** Opening INFORMATION SUPPLIED block **

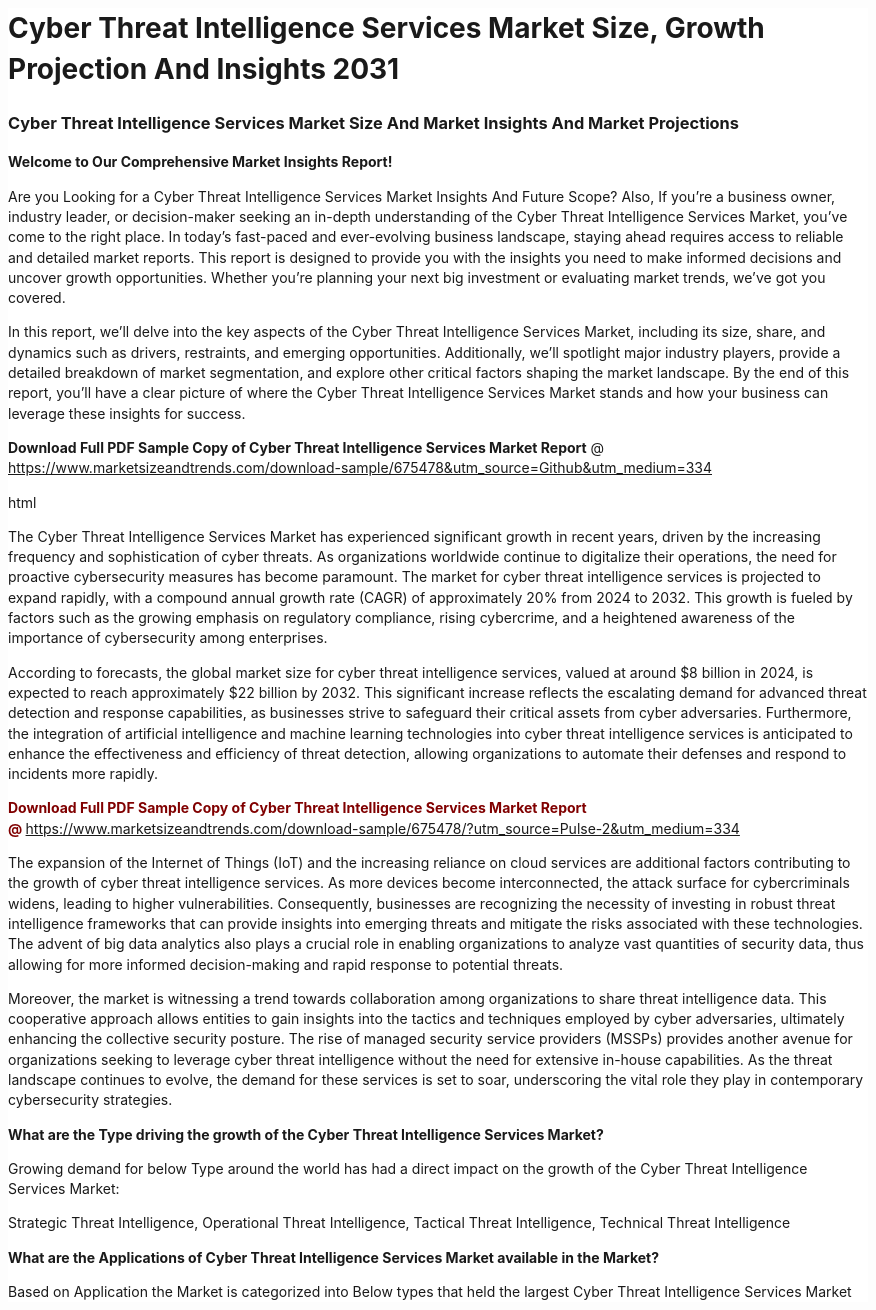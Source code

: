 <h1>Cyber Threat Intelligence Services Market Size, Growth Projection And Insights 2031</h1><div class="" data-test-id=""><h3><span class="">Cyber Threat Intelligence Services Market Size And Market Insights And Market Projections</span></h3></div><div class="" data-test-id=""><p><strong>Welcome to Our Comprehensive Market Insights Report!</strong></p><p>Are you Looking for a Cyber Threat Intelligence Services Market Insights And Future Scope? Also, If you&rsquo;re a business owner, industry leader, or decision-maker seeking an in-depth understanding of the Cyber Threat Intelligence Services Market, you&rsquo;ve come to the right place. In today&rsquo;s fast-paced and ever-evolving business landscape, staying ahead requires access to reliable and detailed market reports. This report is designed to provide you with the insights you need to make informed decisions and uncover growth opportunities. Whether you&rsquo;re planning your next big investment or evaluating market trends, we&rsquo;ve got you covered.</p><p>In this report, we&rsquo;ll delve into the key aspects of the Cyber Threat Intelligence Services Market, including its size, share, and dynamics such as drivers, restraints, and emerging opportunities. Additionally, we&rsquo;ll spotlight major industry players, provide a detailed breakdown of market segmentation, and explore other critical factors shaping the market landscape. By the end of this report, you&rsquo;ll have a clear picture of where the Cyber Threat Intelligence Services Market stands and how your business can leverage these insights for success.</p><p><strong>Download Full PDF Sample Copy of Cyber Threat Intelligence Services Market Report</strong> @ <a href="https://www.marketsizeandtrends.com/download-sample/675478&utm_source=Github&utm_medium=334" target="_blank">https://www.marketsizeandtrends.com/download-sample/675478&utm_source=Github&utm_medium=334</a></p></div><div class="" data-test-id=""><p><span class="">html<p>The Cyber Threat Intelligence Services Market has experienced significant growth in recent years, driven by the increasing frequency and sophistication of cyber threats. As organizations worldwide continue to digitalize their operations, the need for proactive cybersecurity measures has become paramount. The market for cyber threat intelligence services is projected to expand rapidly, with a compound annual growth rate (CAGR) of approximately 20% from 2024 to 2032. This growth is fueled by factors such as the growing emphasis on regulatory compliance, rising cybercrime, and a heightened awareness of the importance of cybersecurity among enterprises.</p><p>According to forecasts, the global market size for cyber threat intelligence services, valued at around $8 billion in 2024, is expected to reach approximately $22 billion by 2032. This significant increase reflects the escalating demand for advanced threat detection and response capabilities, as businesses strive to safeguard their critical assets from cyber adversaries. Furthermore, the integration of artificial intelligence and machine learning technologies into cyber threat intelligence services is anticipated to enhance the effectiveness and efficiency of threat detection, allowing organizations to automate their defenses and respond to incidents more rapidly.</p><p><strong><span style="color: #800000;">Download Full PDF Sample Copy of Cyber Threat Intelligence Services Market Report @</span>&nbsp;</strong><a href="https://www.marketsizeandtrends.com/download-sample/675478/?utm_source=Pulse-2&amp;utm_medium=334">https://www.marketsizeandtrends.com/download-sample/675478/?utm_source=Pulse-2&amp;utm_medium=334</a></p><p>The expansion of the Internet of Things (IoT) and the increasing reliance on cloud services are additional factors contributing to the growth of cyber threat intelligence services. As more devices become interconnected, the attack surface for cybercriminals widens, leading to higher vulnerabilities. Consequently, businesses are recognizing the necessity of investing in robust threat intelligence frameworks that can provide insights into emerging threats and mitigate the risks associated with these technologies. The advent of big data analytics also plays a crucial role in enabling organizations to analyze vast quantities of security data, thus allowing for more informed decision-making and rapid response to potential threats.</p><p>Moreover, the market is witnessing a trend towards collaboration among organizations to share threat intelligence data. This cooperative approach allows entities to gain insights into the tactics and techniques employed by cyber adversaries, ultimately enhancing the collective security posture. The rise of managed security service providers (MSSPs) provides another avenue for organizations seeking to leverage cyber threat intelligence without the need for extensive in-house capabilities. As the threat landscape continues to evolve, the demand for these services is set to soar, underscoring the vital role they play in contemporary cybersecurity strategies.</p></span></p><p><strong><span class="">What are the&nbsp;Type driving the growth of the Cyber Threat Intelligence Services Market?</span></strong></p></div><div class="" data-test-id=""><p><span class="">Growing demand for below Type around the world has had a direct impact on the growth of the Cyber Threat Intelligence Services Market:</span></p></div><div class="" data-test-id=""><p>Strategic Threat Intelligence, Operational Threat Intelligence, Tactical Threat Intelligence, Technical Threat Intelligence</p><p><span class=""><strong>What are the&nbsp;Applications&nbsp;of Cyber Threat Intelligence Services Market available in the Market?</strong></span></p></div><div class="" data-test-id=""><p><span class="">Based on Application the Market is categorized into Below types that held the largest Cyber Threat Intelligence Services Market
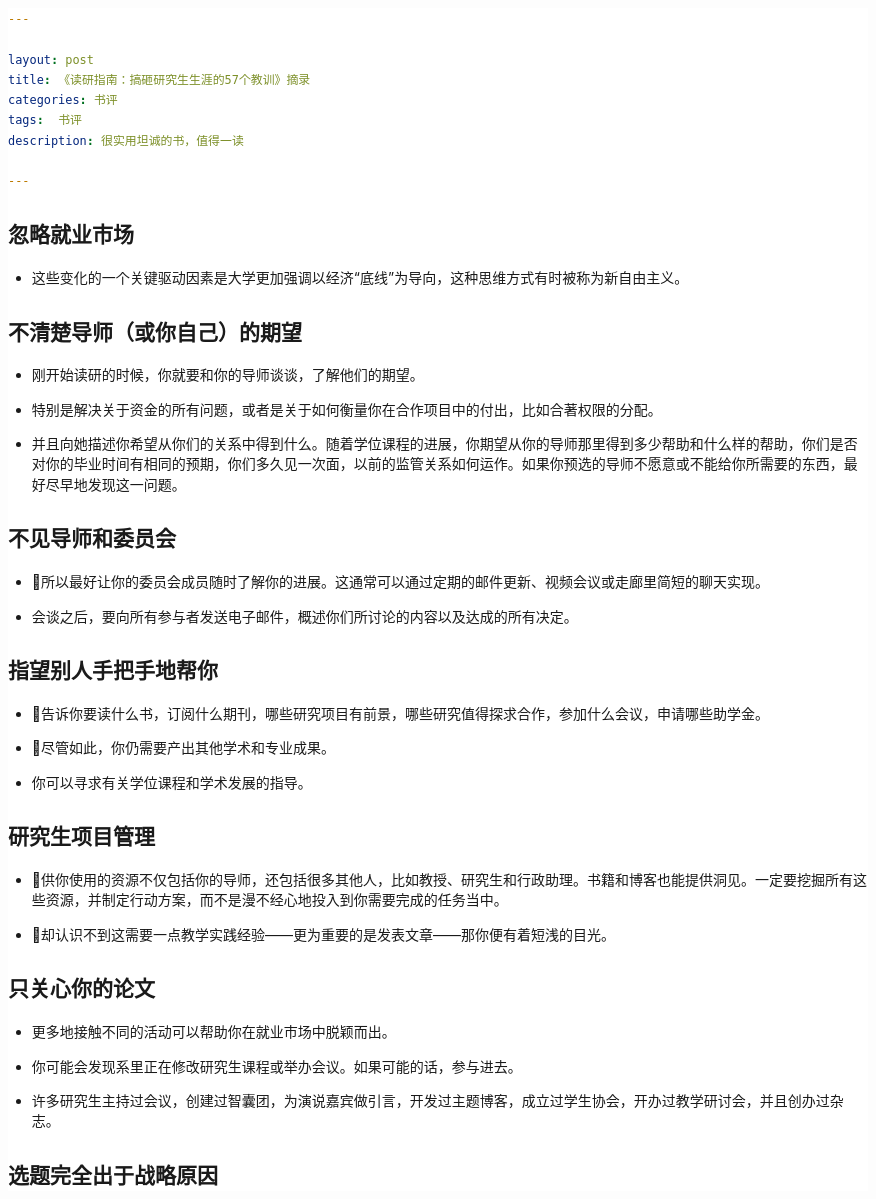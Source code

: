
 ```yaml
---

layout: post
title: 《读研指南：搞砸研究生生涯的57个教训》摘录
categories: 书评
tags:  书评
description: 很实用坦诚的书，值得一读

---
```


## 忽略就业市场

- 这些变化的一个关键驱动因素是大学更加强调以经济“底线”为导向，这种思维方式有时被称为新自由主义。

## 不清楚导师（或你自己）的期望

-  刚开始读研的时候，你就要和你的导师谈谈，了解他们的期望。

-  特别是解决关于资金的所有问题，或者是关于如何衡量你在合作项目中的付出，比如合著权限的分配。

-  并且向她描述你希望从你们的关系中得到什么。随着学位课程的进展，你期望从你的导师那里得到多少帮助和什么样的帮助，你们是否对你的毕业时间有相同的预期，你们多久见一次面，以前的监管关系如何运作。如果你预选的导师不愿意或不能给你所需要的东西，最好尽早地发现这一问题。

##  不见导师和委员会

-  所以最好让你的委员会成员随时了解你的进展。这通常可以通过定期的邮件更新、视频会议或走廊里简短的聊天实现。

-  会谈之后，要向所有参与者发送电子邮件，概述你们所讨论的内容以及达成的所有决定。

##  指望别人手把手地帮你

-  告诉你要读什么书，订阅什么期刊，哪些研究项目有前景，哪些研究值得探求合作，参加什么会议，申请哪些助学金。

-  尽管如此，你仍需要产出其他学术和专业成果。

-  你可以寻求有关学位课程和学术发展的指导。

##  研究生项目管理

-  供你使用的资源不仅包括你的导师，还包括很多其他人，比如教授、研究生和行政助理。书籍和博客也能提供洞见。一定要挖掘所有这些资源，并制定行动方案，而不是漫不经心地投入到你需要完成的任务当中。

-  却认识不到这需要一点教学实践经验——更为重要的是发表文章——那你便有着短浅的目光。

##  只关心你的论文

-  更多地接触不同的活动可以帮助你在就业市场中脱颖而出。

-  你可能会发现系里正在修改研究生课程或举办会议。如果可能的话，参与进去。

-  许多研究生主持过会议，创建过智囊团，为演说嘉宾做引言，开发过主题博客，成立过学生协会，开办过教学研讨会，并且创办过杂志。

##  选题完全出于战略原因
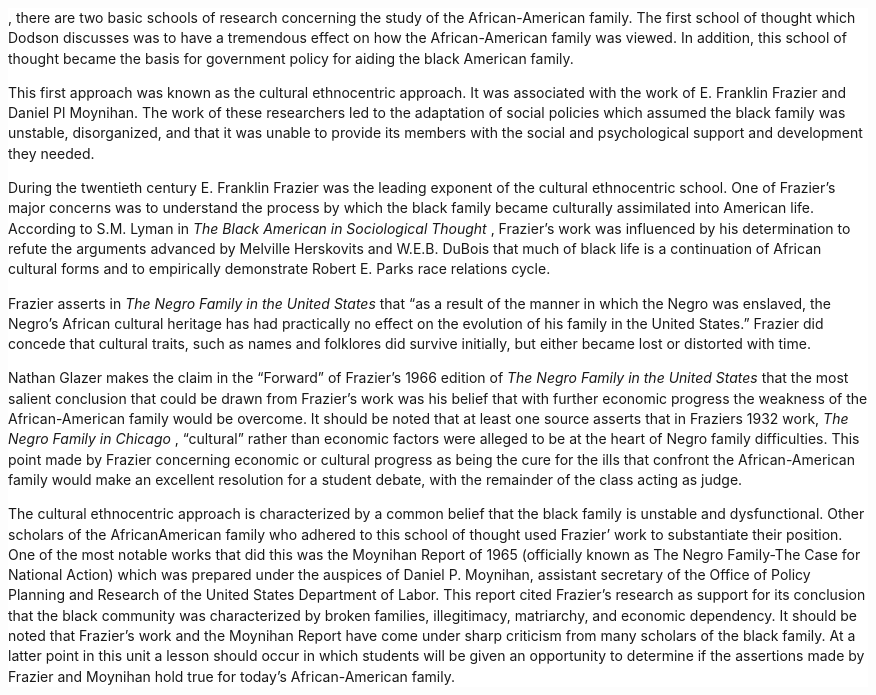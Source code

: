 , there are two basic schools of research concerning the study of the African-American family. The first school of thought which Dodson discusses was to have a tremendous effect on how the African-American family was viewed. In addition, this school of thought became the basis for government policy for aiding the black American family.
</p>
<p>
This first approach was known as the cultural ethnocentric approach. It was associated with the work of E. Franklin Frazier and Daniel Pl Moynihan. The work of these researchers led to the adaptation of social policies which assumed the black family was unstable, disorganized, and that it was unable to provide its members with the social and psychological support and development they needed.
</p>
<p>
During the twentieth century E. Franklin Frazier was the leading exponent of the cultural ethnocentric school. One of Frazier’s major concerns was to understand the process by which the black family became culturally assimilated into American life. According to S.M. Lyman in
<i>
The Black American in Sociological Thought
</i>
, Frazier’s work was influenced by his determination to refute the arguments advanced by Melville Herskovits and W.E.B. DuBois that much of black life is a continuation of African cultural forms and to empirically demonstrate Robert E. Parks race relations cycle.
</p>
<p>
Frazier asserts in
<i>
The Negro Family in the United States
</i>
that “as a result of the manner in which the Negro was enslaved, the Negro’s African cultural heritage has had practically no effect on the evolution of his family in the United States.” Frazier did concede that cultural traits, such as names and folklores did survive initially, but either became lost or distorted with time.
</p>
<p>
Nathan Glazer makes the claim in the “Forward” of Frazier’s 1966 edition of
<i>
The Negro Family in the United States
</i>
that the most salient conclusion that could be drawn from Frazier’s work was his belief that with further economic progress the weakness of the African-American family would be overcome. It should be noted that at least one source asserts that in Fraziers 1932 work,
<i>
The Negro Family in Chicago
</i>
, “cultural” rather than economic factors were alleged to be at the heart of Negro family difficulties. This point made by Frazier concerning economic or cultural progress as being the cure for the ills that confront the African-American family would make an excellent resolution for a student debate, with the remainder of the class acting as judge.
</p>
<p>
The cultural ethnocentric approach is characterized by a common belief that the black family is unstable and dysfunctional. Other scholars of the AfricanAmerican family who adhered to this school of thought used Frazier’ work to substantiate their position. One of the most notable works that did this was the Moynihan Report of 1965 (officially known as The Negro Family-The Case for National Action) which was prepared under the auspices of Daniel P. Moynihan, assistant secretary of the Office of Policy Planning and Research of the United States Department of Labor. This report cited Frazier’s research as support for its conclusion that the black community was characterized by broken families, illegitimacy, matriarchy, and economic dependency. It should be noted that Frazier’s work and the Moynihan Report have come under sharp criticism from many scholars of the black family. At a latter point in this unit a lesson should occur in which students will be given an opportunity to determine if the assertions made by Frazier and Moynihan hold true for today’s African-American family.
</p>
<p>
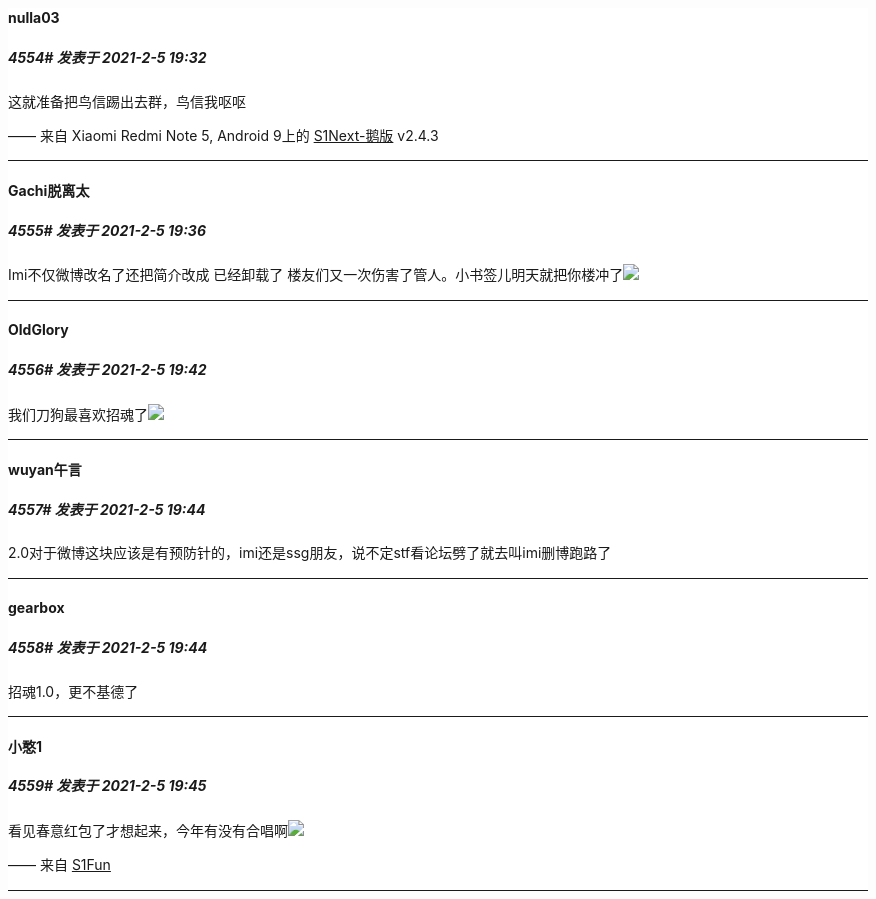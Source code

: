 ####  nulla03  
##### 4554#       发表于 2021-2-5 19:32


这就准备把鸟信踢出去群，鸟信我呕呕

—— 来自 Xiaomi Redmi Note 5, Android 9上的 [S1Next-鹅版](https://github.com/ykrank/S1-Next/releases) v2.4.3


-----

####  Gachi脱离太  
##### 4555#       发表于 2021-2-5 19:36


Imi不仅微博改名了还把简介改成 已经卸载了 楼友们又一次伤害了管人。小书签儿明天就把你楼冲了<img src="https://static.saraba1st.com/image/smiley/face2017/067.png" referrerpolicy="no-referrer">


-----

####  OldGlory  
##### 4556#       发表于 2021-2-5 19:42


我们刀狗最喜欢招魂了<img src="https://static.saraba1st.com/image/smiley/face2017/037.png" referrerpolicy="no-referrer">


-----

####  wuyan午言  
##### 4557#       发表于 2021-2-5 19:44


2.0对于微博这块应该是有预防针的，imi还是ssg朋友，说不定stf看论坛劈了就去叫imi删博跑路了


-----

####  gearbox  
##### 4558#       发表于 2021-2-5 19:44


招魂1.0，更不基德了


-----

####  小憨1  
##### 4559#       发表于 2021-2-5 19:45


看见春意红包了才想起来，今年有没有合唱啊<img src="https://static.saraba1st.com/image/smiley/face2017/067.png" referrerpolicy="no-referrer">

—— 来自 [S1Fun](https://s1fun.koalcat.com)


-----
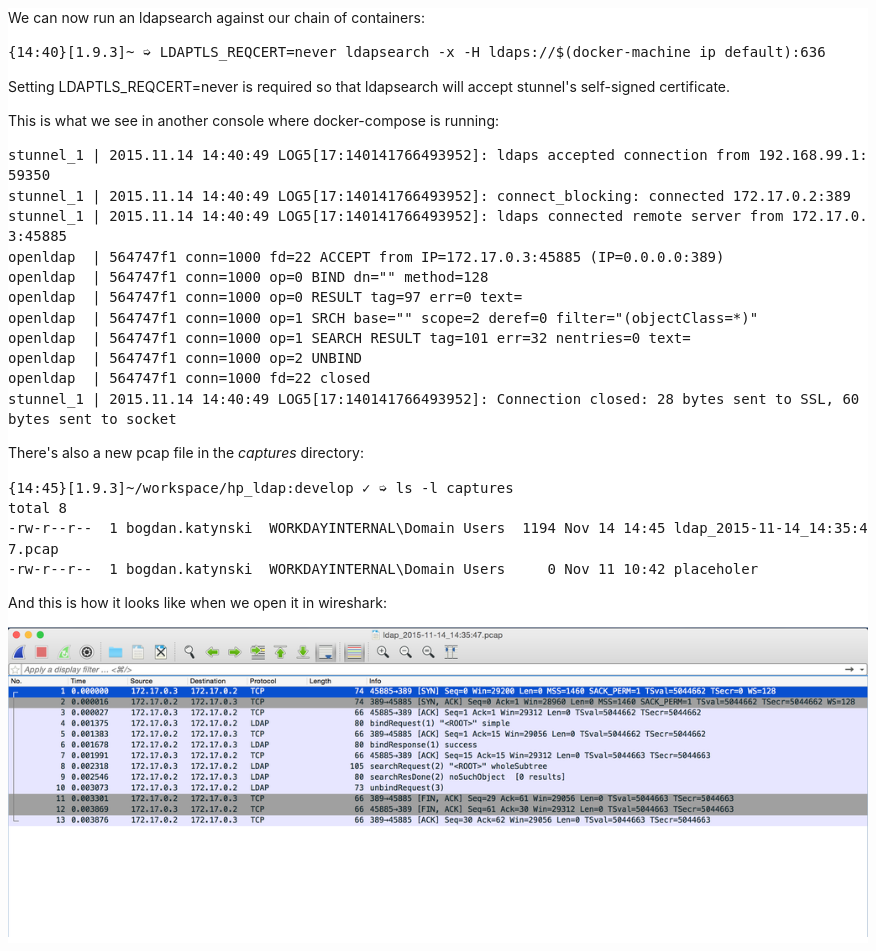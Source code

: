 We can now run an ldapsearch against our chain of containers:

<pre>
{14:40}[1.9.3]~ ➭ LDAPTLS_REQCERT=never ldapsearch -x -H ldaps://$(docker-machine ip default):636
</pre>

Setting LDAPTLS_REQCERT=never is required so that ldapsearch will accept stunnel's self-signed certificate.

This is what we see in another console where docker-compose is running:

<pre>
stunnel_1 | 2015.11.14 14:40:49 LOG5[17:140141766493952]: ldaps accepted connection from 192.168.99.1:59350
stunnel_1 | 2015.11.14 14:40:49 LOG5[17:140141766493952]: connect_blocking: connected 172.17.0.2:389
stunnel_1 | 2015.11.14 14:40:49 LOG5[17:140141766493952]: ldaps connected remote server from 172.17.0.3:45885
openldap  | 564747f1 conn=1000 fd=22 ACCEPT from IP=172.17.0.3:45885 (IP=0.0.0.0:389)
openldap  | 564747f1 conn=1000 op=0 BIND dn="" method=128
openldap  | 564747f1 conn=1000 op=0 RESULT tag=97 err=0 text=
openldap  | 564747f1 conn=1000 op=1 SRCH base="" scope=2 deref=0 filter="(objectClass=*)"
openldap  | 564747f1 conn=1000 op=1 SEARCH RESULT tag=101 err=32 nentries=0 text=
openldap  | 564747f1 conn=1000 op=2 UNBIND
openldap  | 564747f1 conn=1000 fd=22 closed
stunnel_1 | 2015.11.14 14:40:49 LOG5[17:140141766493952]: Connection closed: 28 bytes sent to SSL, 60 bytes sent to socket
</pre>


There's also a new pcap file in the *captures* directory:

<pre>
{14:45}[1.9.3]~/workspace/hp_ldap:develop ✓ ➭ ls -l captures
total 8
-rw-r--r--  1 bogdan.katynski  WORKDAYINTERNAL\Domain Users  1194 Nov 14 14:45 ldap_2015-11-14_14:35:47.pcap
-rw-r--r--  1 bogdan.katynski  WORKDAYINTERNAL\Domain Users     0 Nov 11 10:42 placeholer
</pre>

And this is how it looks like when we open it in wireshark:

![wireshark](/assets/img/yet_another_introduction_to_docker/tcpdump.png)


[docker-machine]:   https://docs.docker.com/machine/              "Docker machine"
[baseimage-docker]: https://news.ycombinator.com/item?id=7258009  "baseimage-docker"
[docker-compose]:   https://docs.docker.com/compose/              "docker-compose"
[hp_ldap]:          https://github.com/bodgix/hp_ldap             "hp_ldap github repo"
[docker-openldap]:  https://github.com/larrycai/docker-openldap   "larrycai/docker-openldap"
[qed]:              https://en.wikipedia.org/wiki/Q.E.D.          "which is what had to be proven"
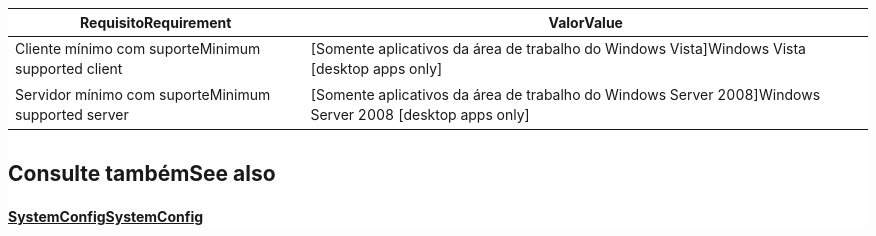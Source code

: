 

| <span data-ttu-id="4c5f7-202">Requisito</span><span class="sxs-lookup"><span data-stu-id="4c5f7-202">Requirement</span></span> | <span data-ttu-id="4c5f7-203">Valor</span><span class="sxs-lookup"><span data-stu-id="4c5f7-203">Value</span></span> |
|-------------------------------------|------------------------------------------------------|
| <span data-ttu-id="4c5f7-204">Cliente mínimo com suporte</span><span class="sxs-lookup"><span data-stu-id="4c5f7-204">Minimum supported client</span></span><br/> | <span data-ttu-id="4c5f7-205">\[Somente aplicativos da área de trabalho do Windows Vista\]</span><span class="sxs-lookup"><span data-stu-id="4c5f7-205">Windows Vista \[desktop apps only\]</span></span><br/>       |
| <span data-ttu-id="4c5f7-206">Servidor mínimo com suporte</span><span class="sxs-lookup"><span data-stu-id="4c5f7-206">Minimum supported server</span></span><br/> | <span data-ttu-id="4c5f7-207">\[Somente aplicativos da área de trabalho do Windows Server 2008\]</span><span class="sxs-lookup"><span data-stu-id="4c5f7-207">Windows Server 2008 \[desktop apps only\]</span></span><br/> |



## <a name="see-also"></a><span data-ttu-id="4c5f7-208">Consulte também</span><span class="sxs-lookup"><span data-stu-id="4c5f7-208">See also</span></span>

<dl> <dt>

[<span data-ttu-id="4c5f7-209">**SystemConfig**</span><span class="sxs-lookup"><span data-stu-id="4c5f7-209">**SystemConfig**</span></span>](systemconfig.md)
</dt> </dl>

** Closing INFORMATION SUPPLIED block **

• _PROBLEM DETAILS_
State only the count of lines above that hold the string "text".

• _RESULT OF THIS TASK_
2